The huge news was that a yacht had sunk off the coast in a freak accident. The yacht was owned by a Greek businessman, a billionaire, and everyone on board was lost. Naturally Rikki’s sisters didn’t want her going out into the ocean until it was pronounced safe, which made her want to laugh. How could going out to sea ever be considered safe?
She knew they assumed she wasn’t working because of the yacht sinking.

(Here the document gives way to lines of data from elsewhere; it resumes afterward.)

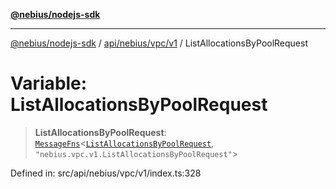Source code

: [**@nebius/nodejs-sdk**](../../../../../README.md)

***

[@nebius/nodejs-sdk](../../../../../README.md) / [api/nebius/vpc/v1](../README.md) / ListAllocationsByPoolRequest

# Variable: ListAllocationsByPoolRequest

> **ListAllocationsByPoolRequest**: [`MessageFns`](../../../../../runtime/protos/core/interfaces/MessageFns.md)\<[`ListAllocationsByPoolRequest`](../interfaces/ListAllocationsByPoolRequest.md), `"nebius.vpc.v1.ListAllocationsByPoolRequest"`\>

Defined in: src/api/nebius/vpc/v1/index.ts:328
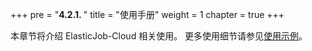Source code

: +++
pre = "<b>4.2.1. </b>"
title = "使用手册"
weight = 1
chapter = true
+++

本章节将介绍 ElasticJob-Cloud 相关使用。
更多使用细节请参见[使用示例](https://github.com/apache/shardingsphere-elasticjob/tree/master/examples)。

She didn’t consider it lying that she didn’t give them facts they didn’t ask about. But she couldn’t breathe anymore, and she had to get out of the house and go where she could see the ocean and just absorb it. That meant leaving Lev alone and unprotected. Her main worry was always fire.
She sat on the edge of the bed and pushed back his hair. The shadow on his jaw had grown into the beginnings of a real beard. “I have to leave for a little while.” She knew he was awake. She’d never go near him while he was asleep, but his eyes were closed.
He didn’t open them, but he caught her wrist, his fingers a shackle, preventing movement. It amazed her how he could do that, know exactly where her arm was when he had his eyes closed. And she always watched his face, not even blinking. He never so much as peeked, yet he never missed.